The second district was headquartered in New York City, the largest U.S. port. Given the importance of radio to shipping, this was one of the most prominent posts in the Commerce Department's radio inspection service.
Arthur Batcheller is probably the best known of the Radio Inspectors, because of a run-in with Lee De Forest that occurred about three years before this photograph was run. In early 1920, De Forest moved his experimental station, 2XG, from High Bridge in the Bronx to Manhattan, without first obtaining government approval. Batcheller shut down the station because of this serious infraction. De Forest, in his 1950 autobiography, Father of Radio, both misspells the inspector's name as "Bachelor" and paints him as narrow-minded and short-sighted, quoting Batcheller as saying "there is no room in the ether for entertainment". Given De Forest's propensity for engaging in questionable activities, a more accurate explanation would be that De Forest got caught trying, once again, to exempt himself from established -- and sensible -- rules of behavior.

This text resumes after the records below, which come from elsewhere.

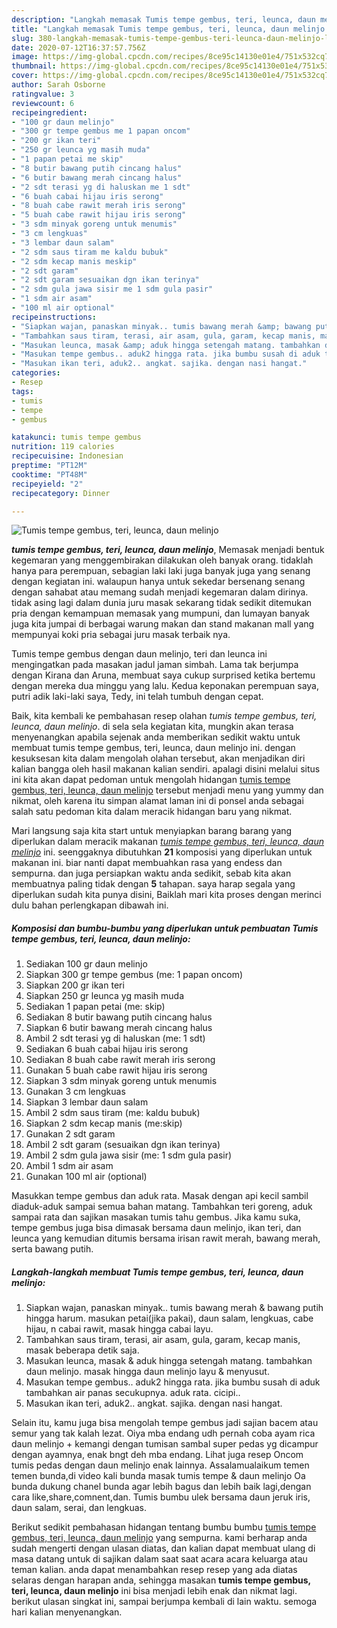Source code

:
 ```yaml
---
description: "Langkah memasak Tumis tempe gembus, teri, leunca, daun melinjo Lezat"
title: "Langkah memasak Tumis tempe gembus, teri, leunca, daun melinjo Lezat"
slug: 380-langkah-memasak-tumis-tempe-gembus-teri-leunca-daun-melinjo-lezat
date: 2020-07-12T16:37:57.756Z
image: https://img-global.cpcdn.com/recipes/8ce95c14130e01e4/751x532cq70/tumis-tempe-gembus-teri-leunca-daun-melinjo-foto-resep-utama.jpg
thumbnail: https://img-global.cpcdn.com/recipes/8ce95c14130e01e4/751x532cq70/tumis-tempe-gembus-teri-leunca-daun-melinjo-foto-resep-utama.jpg
cover: https://img-global.cpcdn.com/recipes/8ce95c14130e01e4/751x532cq70/tumis-tempe-gembus-teri-leunca-daun-melinjo-foto-resep-utama.jpg
author: Sarah Osborne
ratingvalue: 3
reviewcount: 6
recipeingredient:
- "100 gr daun melinjo"
- "300 gr tempe gembus me 1 papan oncom"
- "200 gr ikan teri"
- "250 gr leunca yg masih muda"
- "1 papan petai me skip"
- "8 butir bawang putih cincang halus"
- "6 butir bawang merah cincang halus"
- "2 sdt terasi yg di haluskan me 1 sdt"
- "6 buah cabai hijau iris serong"
- "8 buah cabe rawit merah iris serong"
- "5 buah cabe rawit hijau iris serong"
- "3 sdm minyak goreng untuk menumis"
- "3 cm lengkuas"
- "3 lembar daun salam"
- "2 sdm saus tiram me kaldu bubuk"
- "2 sdm kecap manis meskip"
- "2 sdt garam"
- "2 sdt garam sesuaikan dgn ikan terinya"
- "2 sdm gula jawa sisir me 1 sdm gula pasir"
- "1 sdm air asam"
- "100 ml air optional"
recipeinstructions:
- "Siapkan wajan, panaskan minyak.. tumis bawang merah &amp; bawang putih hingga harum. masukan petai(jika pakai), daun salam, lengkuas, cabe hijau, n cabai rawit, masak hingga cabai layu."
- "Tambahkan saus tiram, terasi, air asam, gula, garam, kecap manis, masak beberapa detik saja."
- "Masukan leunca, masak &amp; aduk hingga setengah matang. tambahkan daun melinjo. masak hingga daun melinjo layu &amp; menyusut."
- "Masukan tempe gembus.. aduk2 hingga rata. jika bumbu susah di aduk tambahkan air panas secukupnya. aduk rata. cicipi.."
- "Masukan ikan teri, aduk2.. angkat. sajika. dengan nasi hangat."
categories:
- Resep
tags:
- tumis
- tempe
- gembus

katakunci: tumis tempe gembus 
nutrition: 119 calories
recipecuisine: Indonesian
preptime: "PT12M"
cooktime: "PT48M"
recipeyield: "2"
recipecategory: Dinner

---
```



![Tumis tempe gembus, teri, leunca, daun melinjo](https://img-global.cpcdn.com/recipes/8ce95c14130e01e4/751x532cq70/tumis-tempe-gembus-teri-leunca-daun-melinjo-foto-resep-utama.jpg)

<b><i>tumis tempe gembus, teri, leunca, daun melinjo</i></b>, Memasak menjadi bentuk kegemaran yang menggembirakan dilakukan oleh banyak orang. tidaklah hanya para perempuan, sebagian laki laki juga banyak juga yang senang dengan kegiatan ini. walaupun hanya untuk sekedar bersenang senang dengan sahabat atau memang sudah menjadi kegemaran dalam dirinya. tidak asing lagi dalam dunia juru masak sekarang tidak sedikit ditemukan pria dengan kemampuan memasak yang mumpuni, dan lumayan banyak juga kita jumpai di berbagai warung makan dan stand makanan mall yang mempunyai koki pria sebagai juru masak terbaik nya.

Tumis tempe gembus dengan daun melinjo, teri dan leunca ini mengingatkan pada masakan jadul jaman simbah. Lama tak berjumpa dengan Kirana dan Aruna, membuat saya cukup surprised ketika bertemu dengan mereka dua minggu yang lalu. Kedua keponakan perempuan saya, putri adik laki-laki saya, Tedy, ini telah tumbuh dengan cepat.

Baik, kita kembali ke pembahasan resep olahan <i>tumis tempe gembus, teri, leunca, daun melinjo</i>. di sela sela kegiatan kita, mungkin akan terasa menyenangkan apabila sejenak anda memberikan sedikit waktu untuk membuat tumis tempe gembus, teri, leunca, daun melinjo ini. dengan kesuksesan kita dalam mengolah olahan tersebut, akan menjadikan diri kalian bangga oleh hasil makanan kalian sendiri. apalagi disini melalui situs ini kita akan dapat pedoman untuk mengolah hidangan <u>tumis tempe gembus, teri, leunca, daun melinjo</u> tersebut menjadi menu yang yummy dan nikmat, oleh karena itu simpan alamat laman ini di ponsel anda sebagai salah satu pedoman kita dalam meracik hidangan baru yang nikmat.


Mari langsung saja kita start untuk menyiapkan barang barang yang diperlukan dalam meracik makanan <u><i>tumis tempe gembus, teri, leunca, daun melinjo</i></u> ini. seenggaknya dibutuhkan <b>21</b> komposisi yang diperlukan untuk makanan ini. biar nanti dapat membuahkan rasa yang endess dan sempurna. dan juga persiapkan waktu anda sedikit, sebab kita akan membuatnya paling tidak dengan <b>5</b> tahapan. saya harap segala yang diperlukan sudah kita punya disini, Baiklah mari kita proses dengan merinci dulu bahan perlengkapan dibawah ini.

<!--inarticleads1-->

##### Komposisi dan bumbu-bumbu yang diperlukan untuk pembuatan Tumis tempe gembus, teri, leunca, daun melinjo:

1. Sediakan 100 gr daun melinjo
1. Siapkan 300 gr tempe gembus (me: 1 papan oncom)
1. Siapkan 200 gr ikan teri
1. Siapkan 250 gr leunca yg masih muda
1. Sediakan 1 papan petai (me: skip)
1. Sediakan 8 butir bawang putih cincang halus
1. Siapkan 6 butir bawang merah cincang halus
1. Ambil 2 sdt terasi yg di haluskan (me: 1 sdt)
1. Sediakan 6 buah cabai hijau iris serong
1. Sediakan 8 buah cabe rawit merah iris serong
1. Gunakan 5 buah cabe rawit hijau iris serong
1. Siapkan 3 sdm minyak goreng untuk menumis
1. Gunakan 3 cm lengkuas
1. Siapkan 3 lembar daun salam
1. Ambil 2 sdm saus tiram (me: kaldu bubuk)
1. Siapkan 2 sdm kecap manis (me:skip)
1. Gunakan 2 sdt garam
1. Ambil 2 sdt garam (sesuaikan dgn ikan terinya)
1. Ambil 2 sdm gula jawa sisir (me: 1 sdm gula pasir)
1. Ambil 1 sdm air asam
1. Gunakan 100 ml air (optional)


Masukkan tempe gembus dan aduk rata. Masak dengan api kecil sambil diaduk-aduk sampai semua bahan matang. Tambahkan teri goreng, aduk sampai rata dan sajikan masakan tumis tahu gembus. Jika kamu suka, tempe gembus juga bisa dimasak bersama daun melinjo, ikan teri, dan leunca yang kemudian ditumis bersama irisan rawit merah, bawang merah, serta bawang putih. 

<!--inarticleads2-->

##### Langkah-langkah membuat Tumis tempe gembus, teri, leunca, daun melinjo:

1. Siapkan wajan, panaskan minyak.. tumis bawang merah &amp; bawang putih hingga harum. masukan petai(jika pakai), daun salam, lengkuas, cabe hijau, n cabai rawit, masak hingga cabai layu.
1. Tambahkan saus tiram, terasi, air asam, gula, garam, kecap manis, masak beberapa detik saja.
1. Masukan leunca, masak &amp; aduk hingga setengah matang. tambahkan daun melinjo. masak hingga daun melinjo layu &amp; menyusut.
1. Masukan tempe gembus.. aduk2 hingga rata. jika bumbu susah di aduk tambahkan air panas secukupnya. aduk rata. cicipi..
1. Masukan ikan teri, aduk2.. angkat. sajika. dengan nasi hangat.


Selain itu, kamu juga bisa mengolah tempe gembus jadi sajian bacem atau semur yang tak kalah lezat. Oiya mba endang udh pernah coba ayam rica daun melinjo + kemangi dengan tumisan sambal super pedas yg dicampur dengan ayamnya, enak bngt deh mba endang. Lihat juga resep Oncom tumis pedas dengan daun melinjo enak lainnya. Assalamualaikum temen temen bunda,di video kali bunda masak tumis tempe &amp; daun melinjo Oa bunda dukung chanel bunda agar lebih bagus dan lebih baik lagi,dengan cara like,share,comnent,dan. Tumis bumbu ulek bersama daun jeruk iris, daun salam, serai, dan lengkuas. 

Berikut sedikit pembahasan hidangan tentang bumbu bumbu <u>tumis tempe gembus, teri, leunca, daun melinjo</u> yang sempurna. kami berharap anda sudah mengerti dengan ulasan diatas, dan kalian dapat membuat ulang di masa datang untuk di sajikan dalam saat saat acara acara keluarga atau teman kalian. anda dapat menambahkan resep resep yang ada diatas selaras dengan harapan anda, sehingga masakan <b>tumis tempe gembus, teri, leunca, daun melinjo</b> ini bisa menjadi lebih enak dan nikmat lagi. berikut ulasan singkat ini, sampai berjumpa kembali di lain waktu. semoga hari kalian menyenangkan.
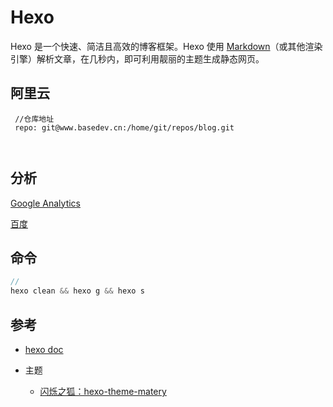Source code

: # Hexo

Hexo 是一个快速、简洁且高效的博客框架。Hexo 使用 [Markdown](http://daringfireball.net/projects/markdown/)（或其他渲染引擎）解析文章，在几秒内，即可利用靓丽的主题生成静态网页。





## 阿里云



```
 //仓库地址
 repo: git@www.basedev.cn:/home/git/repos/blog.git
 
 
```





## 分析

[Google  Analytics](https://analytics.google.com/analytics/web/?authuser=0#/a199575891p275836449/admin/streams/table/) 

[百度](https://tongji.baidu.com/web/10000367751/overview/index?siteId=16863616) 

## 命令

```java
//
hexo clean && hexo g && hexo s


```



## 参考

- [hexo doc](https://hexo.io/zh-cn/docs/)

- 主题
  - [闪烁之狐：hexo-theme-matery](https://github.com/blinkfox/hexo-theme-matery)



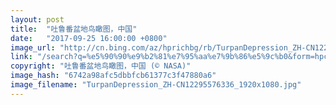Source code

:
 ```yaml
---
layout: post
title:  "吐鲁番盆地鸟瞰图，中国"
date:   "2017-09-25 16:00:00 +0800"
image_url: "http://cn.bing.com/az/hprichbg/rb/TurpanDepression_ZH-CN12295576336_1920x1080.jpg"
link: "/search?q=%e5%90%90%e9%b2%81%e7%95%aa%e7%9b%86%e5%9c%b0&form=hpcapt&mkt=zh-cn"
copyright: "吐鲁番盆地鸟瞰图，中国 (© NASA)"
image_hash: "6742a98afc5dbbfcb61377c3f47880a6"
image_filename: "TurpanDepression_ZH-CN12295576336_1920x1080.jpg"
---
```

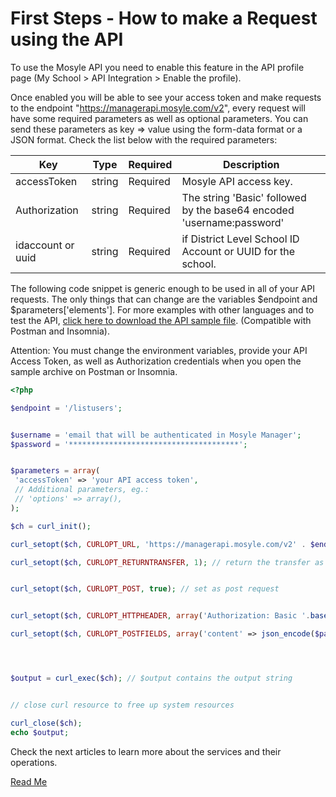 # First Steps - How to make a Request using the API

To use the Mosyle API you need to enable this feature in the API profile page (My School > API Integration > Enable the profile).

Once enabled you will be able to see your access token and make requests to the endpoint "https://managerapi.mosyle.com/v2", every request will have some required parameters as well as optional parameters. You can send these parameters as key => value using the form-data format or a JSON format. Check the list below with the required parameters:

| Key | Type | Required | Description
|-|-|-|-|
| accessToken | string | Required | Mosyle API access key.
| Authorization | string | Required | The string 'Basic' followed by the base64 encoded 'username:password'
| idaccount or uuid | string | Required | if District Level School ID Account or UUID for the school. |

The following code snippet is generic enough to be used in all of your API requests. The only things that can change are the variables $endpoint and $parameters['elements']. For more examples with other languages and to test the API, [click here to download the API sample file](https://myschool.mosyle.com/downloads/api-docs/API%20Manager.json). (Compatible with Postman and Insomnia).

Attention: You must change the environment variables, provide your API Access Token, as well as Authorization credentials when you open the sample archive on Postman or Insomnia.

```php
<?php

$endpoint = '/listusers';


$username = 'email that will be authenticated in Mosyle Manager';
$password = '**************************************';


$parameters = array(
 'accessToken' => 'your API access token',
 // Additional parameters, eg.:
 // 'options' => array(),
);

$ch = curl_init();

curl_setopt($ch, CURLOPT_URL, 'https://managerapi.mosyle.com/v2' . $endpoint); // start the curl

curl_setopt($ch, CURLOPT_RETURNTRANSFER, 1); // return the transfer as a string


curl_setopt($ch, CURLOPT_POST, true); // set as post request


curl_setopt($ch, CURLOPT_HTTPHEADER, array('Authorization: Basic '.base64_encode($username.':'.$password)));

curl_setopt($ch, CURLOPT_POSTFIELDS, array('content' => json_encode($parameters)));




$output = curl_exec($ch); // $output contains the output string


// close curl resource to free up system resources

curl_close($ch);
echo $output;
```


Check the next articles to learn more about the services and their operations.

[Read Me](readme.md)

Arthur Batcheller had a long, distinguished career in the Radio Service. Carl Dreher, in his 1976 book, Sarnoff: An American Success, mentions the De Forest incident in passing, and notes that, from his own personal experience, Batcheller was an "intelligent, fair-minded" individual. (Unfortunately, Dreher also uses De Forest's misspelling of Batcheller's name). In addition, Batcheller was personally applauded, in 1921, by RCA, for helping them set up on short notice a station to broadcast the Jack Dempsey-Georges Carpentier heavyweight fight.
Arthur Batcheller's papers are located at Northeastern University in Boston, Massachusetts.